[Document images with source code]
--- START ---

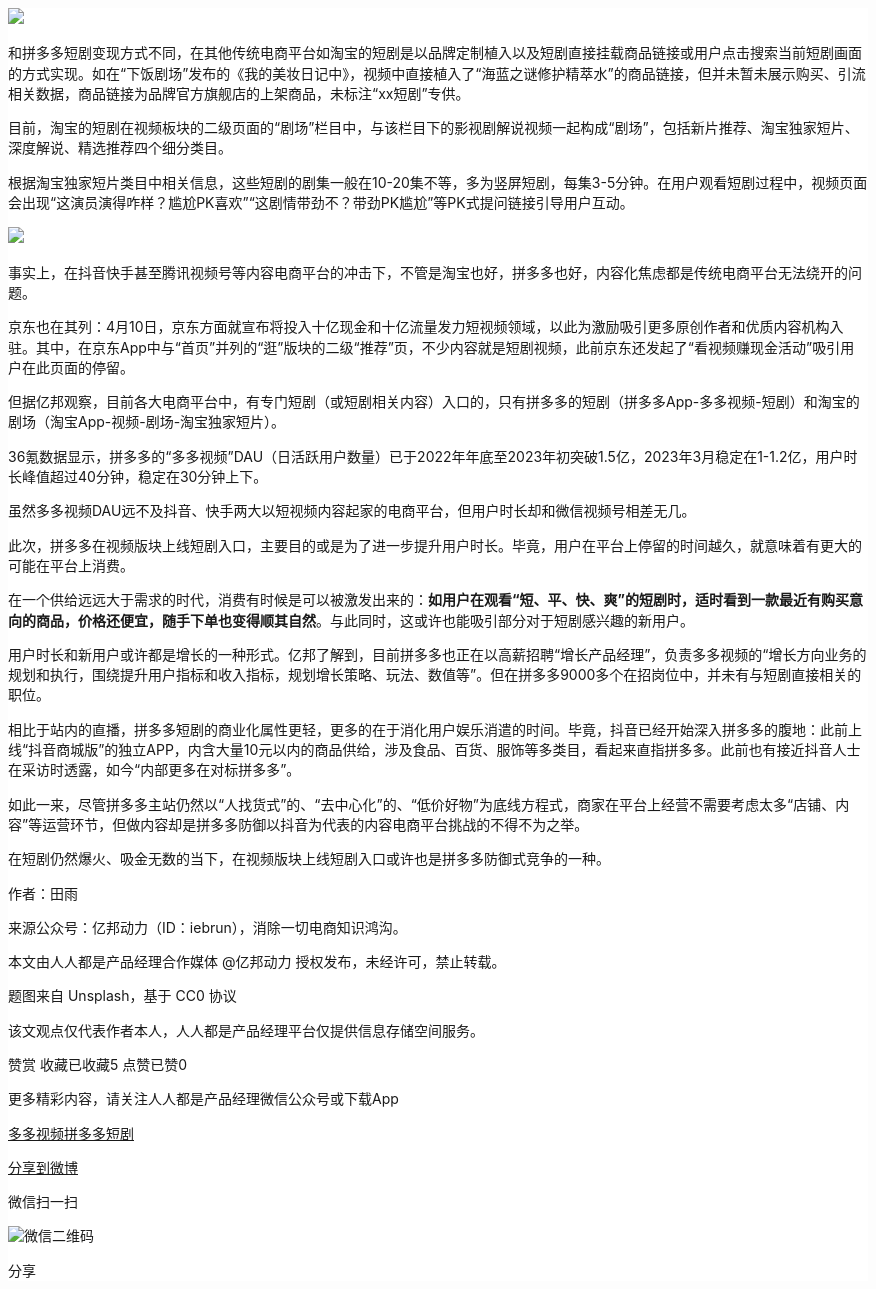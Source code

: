 ![](https://image.woshipm.com/wp-files/2024/04/o0DKMbBrPsqZxsVembVn.png)

和拼多多短剧变现方式不同，在其他传统电商平台如淘宝的短剧是以品牌定制植入以及短剧直接挂载商品链接或用户点击搜索当前短剧画面的方式实现。如在“下饭剧场”发布的《我的美妆日记中》，视频中直接植入了“海蓝之谜修护精萃水”的商品链接，但并未暂未展示购买、引流相关数据，商品链接为品牌官方旗舰店的上架商品，未标注“xx短剧”专供。

目前，淘宝的短剧在视频板块的二级页面的“剧场”栏目中，与该栏目下的影视剧解说视频一起构成“剧场”，包括新片推荐、淘宝独家短片、深度解说、精选推荐四个细分类目。

根据淘宝独家短片类目中相关信息，这些短剧的剧集一般在10-20集不等，多为竖屏短剧，每集3-5分钟。在用户观看短剧过程中，视频页面会出现“这演员演得咋样？尴尬PK喜欢”“这剧情带劲不？带劲PK尴尬”等PK式提问链接引导用户互动。

![](https://image.woshipm.com/wp-files/2024/04/DHr0KRBCSHHAZ01Lv3y4.png)

事实上，在抖音快手甚至腾讯视频号等内容电商平台的冲击下，不管是淘宝也好，拼多多也好，内容化焦虑都是传统电商平台无法绕开的问题。

京东也在其列：4月10日，京东方面就宣布将投入十亿现金和十亿流量发力短视频领域，以此为激励吸引更多原创作者和优质内容机构入驻。其中，在京东App中与“首页”并列的“逛”版块的二级“推荐”页，不少内容就是短剧视频，此前京东还发起了“看视频赚现金活动”吸引用户在此页面的停留。

但据亿邦观察，目前各大电商平台中，有专门短剧（或短剧相关内容）入口的，只有拼多多的短剧（拼多多App-多多视频-短剧）和淘宝的剧场（淘宝App-视频-剧场-淘宝独家短片）。

36氪数据显示，拼多多的“多多视频”DAU（日活跃用户数量）已于2022年年底至2023年初突破1.5亿，2023年3月稳定在1-1.2亿，用户时长峰值超过40分钟，稳定在30分钟上下。

虽然多多视频DAU远不及抖音、快手两大以短视频内容起家的电商平台，但用户时长却和微信视频号相差无几。

此次，拼多多在视频版块上线短剧入口，主要目的或是为了进一步提升用户时长。毕竟，用户在平台上停留的时间越久，就意味着有更大的可能在平台上消费。

在一个供给远远大于需求的时代，消费有时候是可以被激发出来的：**如用户在观看“短、平、快、爽”的短剧时，适时看到一款最近有购买意向的商品，价格还便宜，随手下单也变得顺其自然**。与此同时，这或许也能吸引部分对于短剧感兴趣的新用户。

用户时长和新用户或许都是增长的一种形式。亿邦了解到，目前拼多多也正在以高薪招聘“增长产品经理”，负责多多视频的“增长方向业务的规划和执行，围绕提升用户指标和收入指标，规划增长策略、玩法、数值等”。但在拼多多9000多个在招岗位中，并未有与短剧直接相关的职位。

相比于站内的直播，拼多多短剧的商业化属性更轻，更多的在于消化用户娱乐消遣的时间。毕竟，抖音已经开始深入拼多多的腹地：此前上线“抖音商城版”的独立APP，内含大量10元以内的商品供给，涉及食品、百货、服饰等多类目，看起来直指拼多多。此前也有接近抖音人士在采访时透露，如今“内部更多在对标拼多多”。

如此一来，尽管拼多多主站仍然以“人找货式”的、“去中心化”的、“低价好物”为底线方程式，商家在平台上经营不需要考虑太多“店铺、内容”等运营环节，但做内容却是拼多多防御以抖音为代表的内容电商平台挑战的不得不为之举。

在短剧仍然爆火、吸金无数的当下，在视频版块上线短剧入口或许也是拼多多防御式竞争的一种。

作者：田雨

来源公众号：亿邦动力（ID：iebrun），消除一切电商知识鸿沟。

本文由人人都是产品经理合作媒体 @亿邦动力 授权发布，未经许可，禁止转载。

题图来自 Unsplash，基于 CC0 协议

该文观点仅代表作者本人，人人都是产品经理平台仅提供信息存储空间服务。

赞赏 收藏已收藏5 点赞已赞0

更多精彩内容，请关注人人都是产品经理微信公众号或下载App

[多多视频](https://www.woshipm.com/tag/%e5%a4%9a%e5%a4%9a%e8%a7%86%e9%a2%91)[拼多多](https://www.woshipm.com/tag/%e6%8b%bc%e5%a4%9a%e5%a4%9a)[短剧](https://www.woshipm.com/tag/%e7%9f%ad%e5%89%a7)

[分享到微博](https://service.weibo.com/share/share.php?appkey=2775287854&title=霸总短剧上了拼多多，9000多万次播放！&url=https://www.woshipm.com/operate/6036063.html&pic=https://image.woshipm.com/2023/04/13/9c482d04-d9df-11ed-8440-00163e0b5ff3.jpg)

微信扫一扫

![微信二维码](https://api.pwmqr.com/qrcode/create/?url=https://www.woshipm.com/operate/6036063.html)

分享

--- END ---

Would you write out all of the records exactly, omitting the pictures?

**Task response:**
Source code

: ![](https://image.woshipm.com/wp-files/2024/04/o0DKMbBrPsqZxsVembVn.png)

和拼多多短剧变现方式不同，在其他传统电商平台如淘宝的短剧是以品牌定制植入以及短剧直接挂载商品链接或用户点击搜索当前短剧画面的方式实现。如在“下饭剧场”发布的《我的美妆日记中》，视频中直接植入了“海蓝之谜修护精萃水”的商品链接，但并未暂未展示购买、引流相关数据，商品链接为品牌官方旗舰店的上架商品，未标注“xx短剧”专供。

目前，淘宝的短剧在视频板块的二级页面的“剧场”栏目中，与该栏目下的影视剧解说视频一起构成“剧场”，包括新片推荐、淘宝独家短片、深度解说、精选推荐四个细分类目。

根据淘宝独家短片类目中相关信息，这些短剧的剧集一般在10-20集不等，多为竖屏短剧，每集3-5分钟。在用户观看短剧过程中，视频页面会出现“这演员演得咋样？尴尬PK喜欢”“这剧情带劲不？带劲PK尴尬”等PK式提问链接引导用户互动。

![](https://image.woshipm.com/wp-files/2024/04/DHr0KRBCSHHAZ01Lv3y4.png)

事实上，在抖音快手甚至腾讯视频号等内容电商平台的冲击下，不管是淘宝也好，拼多多也好，内容化焦虑都是传统电商平台无法绕开的问题。

京东也在其列：4月10日，京东方面就宣布将投入十亿现金和十亿流量发力短视频领域，以此为激励吸引更多原创作者和优质内容机构入驻。其中，在京东App中与“首页”并列的“逛”版块的二级“推荐”页，不少内容就是短剧视频，此前京东还发起了“看视频赚现金活动”吸引用户在此页面的停留。

但据亿邦观察，目前各大电商平台中，有专门短剧（或短剧相关内容）入口的，只有拼多多的短剧（拼多多App-多多视频-短剧）和淘宝的剧场（淘宝App-视频-剧场-淘宝独家短片）。

36氪数据显示，拼多多的“多多视频”DAU（日活跃用户数量）已于2022年年底至2023年初突破1.5亿，2023年3月稳定在1-1.2亿，用户时长峰值超过40分钟，稳定在30分钟上下。

虽然多多视频DAU远不及抖音、快手两大以短视频内容起家的电商平台，但用户时长却和微信视频号相差无几。

此次，拼多多在视频版块上线短剧入口，主要目的或是为了进一步提升用户时长。毕竟，用户在平台上停留的时间越久，就意味着有更大的可能在平台上消费。

在一个供给远远大于需求的时代，消费有时候是可以被激发出来的：**如用户在观看“短、平、快、爽”的短剧时，适时看到一款最近有购买意向的商品，价格还便宜，随手下单也变得顺其自然**。与此同时，这或许也能吸引部分对于短剧感兴趣的新用户。

用户时长和新用户或许都是增长的一种形式。亿邦了解到，目前拼多多也正在以高薪招聘“增长产品经理”，负责多多视频的“增长方向业务的规划和执行，围绕提升用户指标和收入指标，规划增长策略、玩法、数值等”。但在拼多多9000多个在招岗位中，并未有与短剧直接相关的职位。

相比于站内的直播，拼多多短剧的商业化属性更轻，更多的在于消化用户娱乐消遣的时间。毕竟，抖音已经开始深入拼多多的腹地：此前上线“抖音商城版”的独立APP，内含大量10元以内的商品供给，涉及食品、百货、服饰等多类目，看起来直指拼多多。此前也有接近抖音人士在采访时透露，如今“内部更多在对标拼多多”。

如此一来，尽管拼多多主站仍然以“人找货式”的、“去中心化”的、“低价好物”为底线方程式，商家在平台上经营不需要考虑太多“店铺、内容”等运营环节，但做内容却是拼多多防御以抖音为代表的内容电商平台挑战的不得不为之举。

在短剧仍然爆火、吸金无数的当下，在视频版块上线短剧入口或许也是拼多多防御式竞争的一种。

作者：田雨

来源公众号：亿邦动力（ID：iebrun），消除一切电商知识鸿沟。

本文由人人都是产品经理合作媒体 @亿邦动力 授权发布，未经许可，禁止转载。

题图来自 Unsplash，基于 CC0 协议

该文观点仅代表作者本人，人人都是产品经理平台仅提供信息存储空间服务。

赞赏 收藏已收藏5 点赞已赞0

更多精彩内容，请关注人人都是产品经理微信公众号或下载App

[多多视频](https://www.woshipm.com/tag/%e5%a4%9a%e5%a4%9a%e8%a7%86%e9%a2%91)[拼多多](https://www.woshipm.com/tag/%e6%8b%bc%e5%a4%9a%e5%a4%9a)[短剧](https://www.woshipm.com/tag/%e7%9f%ad%e5%89%a7)

[分享到微博](https://service.weibo.com/share/share.php?appkey=2775287854&title=霸总短剧上了拼多多，9000多万次播放！&url=https://www.woshipm.com/operate/6036063.html&pic=https://image.woshipm.com/2023/04/13/9c482d04-d9df-11ed-8440-00163e0b5ff3.jpg)

微信扫一扫

![微信二维码](https://api.pwmqr.com/qrcode/create/?url=https://www.woshipm.com/operate/6036063.html)

分享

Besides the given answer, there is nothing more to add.